Ficamos sem falar nada por um tempo. Enquanto a anciã mexia com uma colher na panela, permaneci imóvel, encarando suas sombras projetadas no teto, absorvendo aquele calor com todas minhas forças. A cada segundo eu ia me sentindo mais viva, meu corpo foi aos poucos voltando a ser propriedade minha, abandonando a tremedeira do gelo que a pouco tentara me matar.

–Vai doer um pouco.

Fiz uma careta quando ela encostou um pano quente diretamente no meu rosto.

–Shh... Tente não mexer muito.

–Desculpe. –Fiquei mais alguns segundos em silêncio. – Dona Magda... Obrigada por me salvar.

–É meu dever, menina Ághata: cuidar de você.

–Obrigada, de qualquer forma. – Desviei minha atenção do teto e olhei diretamente em seus olhos. – É bom vê-la novamente.

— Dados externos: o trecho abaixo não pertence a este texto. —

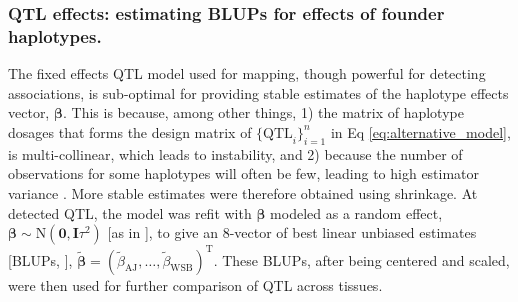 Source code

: \documentclass[9pt,twocolumn,twoside]{gsajnl}
\newcommand{\T}{^\mathrm{T}}
\newcommand{\bbeta}{\boldsymbol{\beta}}
\newcommand{\blup}{\widetilde{\bbeta}}
\newcommand{\bzero}{\mathbf{0}}
\newcommand{\bI}{\mathbf{I}}
\newcommand{\bx}{\mathbf{x}}
\newcommand{\tausq}{\tau^{2}}
\newcommand{\WV}[2]{\textcolor{red}{#1\footnote{\textcolor{red}{WV: #2}}}}
\begin{document}
\subsubsection{QTL effects: estimating BLUPs for effects of founder haplotypes.} 

The fixed effects QTL model used for mapping, though powerful for detecting associations, is sub-optimal for providing stable estimates of the haplotype effects vector, $\bbeta$. This is because, among other things, 1) the matrix of haplotype dosages that forms the design matrix of $\{\text{QTL}_i\}^n_{i=1}$ in Eq \ref{eq:alternative_model}, is multi-collinear, which leads to instability, and 2) because the number of observations for some haplotypes will often be few, leading to high estimator variance \citep{Zhang2014}. More stable estimates were therefore obtained using shrinkage. At detected QTL, the model was refit with $\bbeta$ modeled as a random effect, $\bbeta \sim \text{N}(\bzero, \bI\tausq)$ [as in \citet{Wei2016}], to give an 8-vector of best linear unbiased estimates [BLUPs, \citet{Robinson1991}], $\blup=(\widetilde{\beta}_\text{AJ},\dots,\widetilde{\beta}_\text{WSB})\T$. These BLUPs, after being centered and scaled, were then used for further comparison of QTL across tissues. 

\end{document}
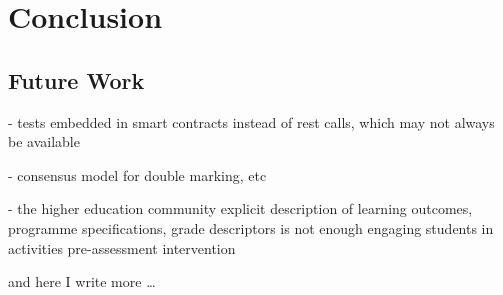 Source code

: \chapter{Conclusion}

\section{Future Work}

- tests embedded in smart contracts instead of rest calls, which may not always be available

- consensus model for double marking, etc

- the higher education community explicit description of learning outcomes, programme specifications, grade descriptors is not enough
engaging students in activities pre-assessment intervention \citep{bryan2006innovative}

and here I write more \dots
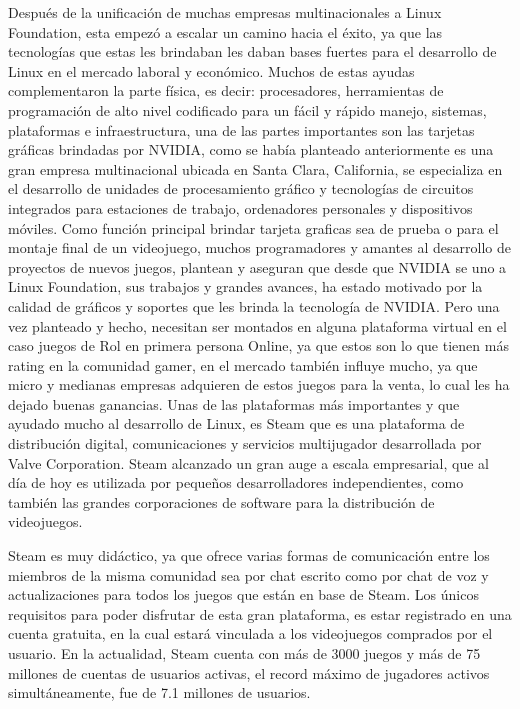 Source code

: Después de la unificación de muchas empresas multinacionales
a Linux Foundation, esta empezó a escalar un camino hacia el
éxito, ya que las tecnologías que estas les brindaban les daban
bases fuertes para el desarrollo de Linux en el mercado laboral y
económico. Muchos de estas ayudas complementaron la parte
física, es decir: procesadores, herramientas de programación de
alto nivel codificado para un fácil y rápido manejo, sistemas,
plataformas e infraestructura, una de las partes importantes son
las tarjetas gráficas brindadas por NVIDIA, como se había
planteado anteriormente es una gran empresa multinacional
ubicada en Santa Clara, California, se especializa en el
desarrollo de unidades de procesamiento gráfico y tecnologías
de circuitos integrados para estaciones de trabajo, ordenadores
personales y dispositivos móviles. Como función principal
brindar tarjeta graficas sea de prueba o para el montaje final de
un videojuego, muchos programadores y amantes al desarrollo
de proyectos de nuevos juegos, plantean y aseguran que desde
que NVIDIA se uno a Linux Foundation, sus trabajos y grandes
avances, ha estado motivado por la calidad de gráficos y
soportes que les brinda la tecnología de NVIDIA. Pero una vez
planteado y hecho, necesitan ser montados en alguna plataforma
virtual en el caso juegos de Rol en primera persona Online, ya
que estos son lo que tienen más rating en la comunidad gamer,
en el mercado también influye mucho, ya que micro y medianas
empresas adquieren de estos juegos para la venta, lo cual les ha
dejado buenas ganancias. Unas de las plataformas más
importantes y que ayudado mucho al desarrollo de Linux, es
Steam que es una plataforma de distribución digital,
comunicaciones y servicios multijugador desarrollada por Valve
Corporation. Steam alcanzado un gran auge a escala
empresarial, que al día de hoy es utilizada por pequeños
desarrolladores independientes, como también las grandes
corporaciones de software para la distribución de videojuegos.

Steam es muy didáctico, ya que ofrece varias formas de
comunicación entre los miembros de la misma comunidad sea
por chat escrito como por chat de voz y actualizaciones para
todos los juegos que están en base de Steam. Los únicos
requisitos para poder disfrutar de esta gran plataforma, es estar
registrado en una cuenta gratuita, en la cual estará vinculada a
los videojuegos comprados por el usuario. En la actualidad,
Steam cuenta con más de 3000 juegos y más de 75 millones de
cuentas de usuarios activas, el record máximo de jugadores
activos simultáneamente, fue de 7.1 millones de usuarios.

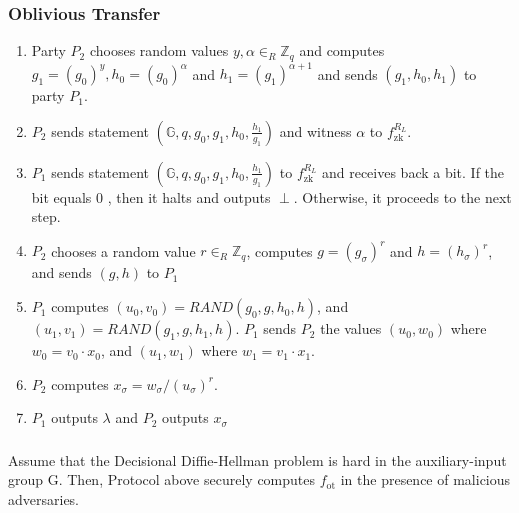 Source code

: \documentclass{beamer}
\begin{document}
    \begin{frame}
        \frametitle{Oblivious Transfer}
        
        \begin{enumerate}
            \item Party $P_{2}$ chooses random values $y, \alpha \in_{R} \mathbb{Z}_{q}$ and computes $g_{1}=\left(g_{0}\right)^{y}, h_{0}=\left(g_{0}\right)^{\alpha}$ and $h_{1}=\left(g_{1}\right)^{\alpha+1}$ and sends $\left(g_{1}, h_{0}, h_{1}\right)$ to party $P_{1}$.
            \item $P_{2}$ sends statement $\left(\mathbb{G}, q, g_{0}, g_{1}, h_{0}, \frac{h_{1}}{g_{1}}\right)$ and witness $\alpha$ to $f_{\mathrm{zk}}^{R_{L}}$.
            \item  $P_{1}$ sends statement $\left(\mathbb{G}, q, g_{0}, g_{1}, h_{0}, \frac{h_{1}}{g_{1}}\right)$ to $f_{\mathrm{zk}}^{R_{L}}$ and receives back a bit. If the bit equals 0 , then it halts and outputs $\perp$. Otherwise, it proceeds to the next step.
            \item $P_{2}$ chooses a random value $r \in_{R} \mathbb{Z}_{q}$, computes $g=\left(g_{\sigma}\right)^{r}$ and $h=\left(h_{\sigma}\right)^{r}$, and sends $(g, h)$ to $P_{1}$
            \item $P_{1}$ computes $\left(u_{0}, v_{0}\right)=R A N D\left(g_{0}, g, h_{0}, h\right)$, and $\left(u_{1}, v_{1}\right)=R A N D\left(g_{1}, g, h_{1}, h\right)$. $P_{1}$ sends $P_{2}$ the values $\left(u_{0}, w_{0}\right)$ where $w_{0}=v_{0} \cdot x_{0}$, and $\left(u_{1}, w_{1}\right)$ where $w_{1}=v_{1} \cdot x_{1}$.
            \item $P_{2}$ computes $x_{\sigma}=w_{\sigma} /\left(u_{\sigma}\right)^{r}$.
            \item $P_{1}$ outputs $\lambda$ and $P_{2}$ outputs $x_{\sigma}$
            
        \end{enumerate}
            
       
    
        
    
    \end{frame}

    \begin{frame}
        \frametitle{}
    
        \begin{theorem}
            Assume that the Decisional Diffie-Hellman problem is hard in the auxiliary-input group G. Then, Protocol above securely computes $f_{\text {ot}}$ in the presence of malicious adversaries.
        \end{theorem}
    
    \end{frame}
\end{document}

Mais uma vez retomei o silêncio constrangedor. Cada passada que o pano dava na ferida doía como se ela estivesse sendo aberta pela primeira vez.

Aos poucos, fui sendo seduzida pelo ritmo da dor flutuante e pelo barulho de madeira estalando ao aquecer minha alma congelada. Meu coração parecia entrar em um estado entorpecente de paz e minha mente curvava-se de veludo. Minha visão ia embaçando levemente, meus olhos reviravam...

A velha que limpava minha lesão fez uma careta de imprecisão, seus lábios iniciaram moção, mas meus sonhos gritavam alto demais, obstruindo sua voz.

Antes de pegar no sono, vi seus lábios sussurrarem:

–Que cheiro estranho...

Por tempo indeterminado, continuei entregue às miragens criadas pelo meu subconsciente, ignorando o mundo fora de mim.

Em certo ponto, meu sono começou a tornar-se confuso e minhas fantasias encheram-se de luz e desconforto. Depois, senti minhas narinas arderem ásperas e, sentindo meu pulmão implodir, acordei com um pulo e um pequeno acesso de tosse.

– Dona Magda? Cof cof! Que cheiro é esse?- olhei em volta procurando pela anciã, mas tudo que vi foi a casa vazia e um enorme rombo na parede que dava para os fundos do casebre.- Mas o quê...?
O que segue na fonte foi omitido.